• **Your goal**: For this exercise, write out each entry below exactly, omitting the images.

Collected data
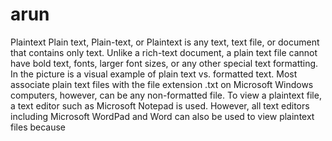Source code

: # arun
Plaintext Plain text, Plain-text, or Plaintext is any text, text file, or document that contains only text. Unlike a rich-text document, a plain text file cannot have bold text, fonts, larger font sizes, or any other special text formatting. In the picture is a visual example of plain text vs. formatted text.  Most associate plain text files with the file extension .txt on Microsoft Windows computers, however, can be any non-formatted file. To view a plaintext file, a text editor such as Microsoft Notepad is used. However, all text editors including Microsoft WordPad and Word can also be used to view plaintext files because
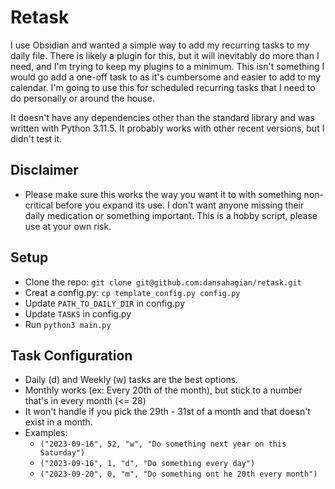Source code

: # Retask

I use Obsidian and wanted a simple way to add my recurring tasks to my daily file. There is likely a plugin for this, but it will inevitably do more than I need, and I'm trying to keep my plugins to a minimum. This isn't something I would go add a one-off task to as it's cumbersome and easier to add to my calendar. I'm going to use this for scheduled recurring tasks that I need to do personally or around the house.

It doesn't have any dependencies other than the standard library and was written with Python 3.11.5. It probably works with other recent versions, but I didn't test it.

## Disclaimer
- Please make sure this works the way you want it to with something non-critical before you expand its use. I don't want anyone missing their daily medication or something important. This is a hobby script, please use at your own risk.

## Setup
- Clone the repo: `git clone git@github.com:dansahagian/retask.git`
- Creat a config.py: `cp template_config.py config.py`
- Update `PATH_TO_DAILY_DIR` in config.py
- Update `TASKS` in config.py
- Run `python3 main.py`

## Task Configuration
- Daily (d) and Weekly (w) tasks are the best options.
- Monthly works (ex: Every 20th of the month), but stick to a number that's in every month (<= 28)
- It won't handle if you pick the 29th - 31st of a month and that doesn't exist in a month.
- Examples:
    - `("2023-09-16", 52, "w", "Do something next year on this Saturday")`
    - `("2023-09-16", 1, "d", "Do something every day")`
    - `("2023-09-20", 0, "m", "Do something ont he 20th every month")`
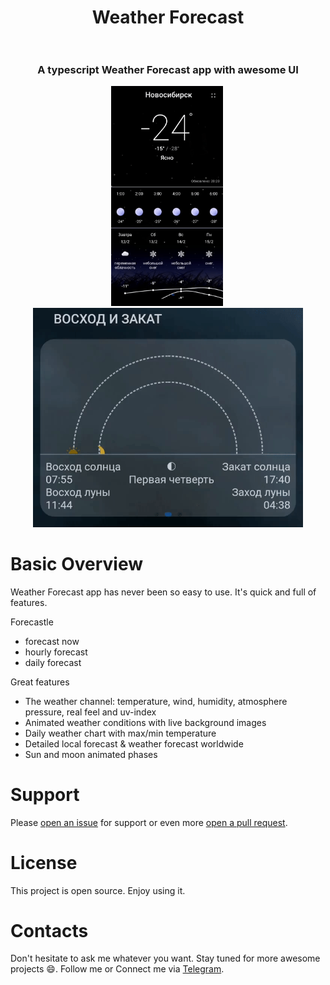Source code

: <h1 align=center>
 Weather Forecast
  <br>
    <img width=150 src="https://img.icons8.com/doodle/512/000000/apple-weather.png" alt=""/>
  <br>
</h1>  

<h3 align=center>A typescript Weather Forecast app with awesome UI</h3>
<div style="text-align: center;">
<span > <img width=179 src="readme/main_frame.gif" alt=""/></span>  
<span > <img width=300 src="readme/hour_daily.gif" alt=""/></span> 
<span > <img width=432 src="readme/sum_moon.gif" alt=""/></span>
</div>

# Basic Overview  
Weather Forecast app has never been so easy to use. It's quick and full of features.  

Forecastle
- forecast now
- hourly forecast
- daily forecast

Great features
- The weather channel: temperature, wind, humidity, atmosphere pressure, real feel and uv-index
- Animated weather conditions with live background images
- Daily weather chart with max/min temperature
- Detailed local forecast & weather forecast worldwide
- Sun and moon animated phases


# Support
Please [open an issue](https://github.com/rodionbgd/weather/issues) for support or even more [open a pull request](https://github.com/rodionbgd/weather/pulls).



# License
This project is open source. Enjoy using it.


# Contacts
Don't hesitate to ask me whatever you want. Stay tuned for more awesome projects :smile:. Follow me or Connect me via <a href="https://t.me/rodionbgd">Telegram</a>.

• **Response below**:
Source code

: # arun
Plaintext Plain text, Plain-text, or Plaintext is any text, text file, or document that contains only text. Unlike a rich-text document, a plain text file cannot have bold text, fonts, larger font sizes, or any other special text formatting. In the picture is a visual example of plain text vs. formatted text.  Most associate plain text files with the file extension .txt on Microsoft Windows computers, however, can be any non-formatted file. To view a plaintext file, a text editor such as Microsoft Notepad is used. However, all text editors including Microsoft WordPad and Word can also be used to view plaintext files because
Source code

: # Retask

I use Obsidian and wanted a simple way to add my recurring tasks to my daily file. There is likely a plugin for this, but it will inevitably do more than I need, and I'm trying to keep my plugins to a minimum. This isn't something I would go add a one-off task to as it's cumbersome and easier to add to my calendar. I'm going to use this for scheduled recurring tasks that I need to do personally or around the house.

It doesn't have any dependencies other than the standard library and was written with Python 3.11.5. It probably works with other recent versions, but I didn't test it.

## Disclaimer
- Please make sure this works the way you want it to with something non-critical before you expand its use. I don't want anyone missing their daily medication or something important. This is a hobby script, please use at your own risk.

## Setup
- Clone the repo: `git clone git@github.com:dansahagian/retask.git`
- Creat a config.py: `cp template_config.py config.py`
- Update `PATH_TO_DAILY_DIR` in config.py
- Update `TASKS` in config.py
- Run `python3 main.py`

## Task Configuration
- Daily (d) and Weekly (w) tasks are the best options.
- Monthly works (ex: Every 20th of the month), but stick to a number that's in every month (<= 28)
- It won't handle if you pick the 29th - 31st of a month and that doesn't exist in a month.
- Examples:
    - `("2023-09-16", 52, "w", "Do something next year on this Saturday")`
    - `("2023-09-16", 1, "d", "Do something every day")`
    - `("2023-09-20", 0, "m", "Do something ont he 20th every month")`
Source code

: <h1 align=center>
 Weather Forecast
  <br>
    <img width=150 src="https://img.icons8.com/doodle/512/000000/apple-weather.png" alt=""/>
  <br>
</h1>  

<h3 align=center>A typescript Weather Forecast app with awesome UI</h3>
<div style="text-align: center;">
<span > <img width=179 src="readme/main_frame.gif" alt=""/></span>  
<span > <img width=300 src="readme/hour_daily.gif" alt=""/></span> 
<span > <img width=432 src="readme/sum_moon.gif" alt=""/></span>
</div>

# Basic Overview  
Weather Forecast app has never been so easy to use. It's quick and full of features.  

Forecastle
- forecast now
- hourly forecast
- daily forecast

Great features
- The weather channel: temperature, wind, humidity, atmosphere pressure, real feel and uv-index
- Animated weather conditions with live background images
- Daily weather chart with max/min temperature
- Detailed local forecast & weather forecast worldwide
- Sun and moon animated phases


# Support
Please [open an issue](https://github.com/rodionbgd/weather/issues) for support or even more [open a pull request](https://github.com/rodionbgd/weather/pulls).



# License
This project is open source. Enjoy using it.


# Contacts
Don't hesitate to ask me whatever you want. Stay tuned for more awesome projects :smile:. Follow me or Connect me via <a href="https://t.me/rodionbgd">Telegram</a>.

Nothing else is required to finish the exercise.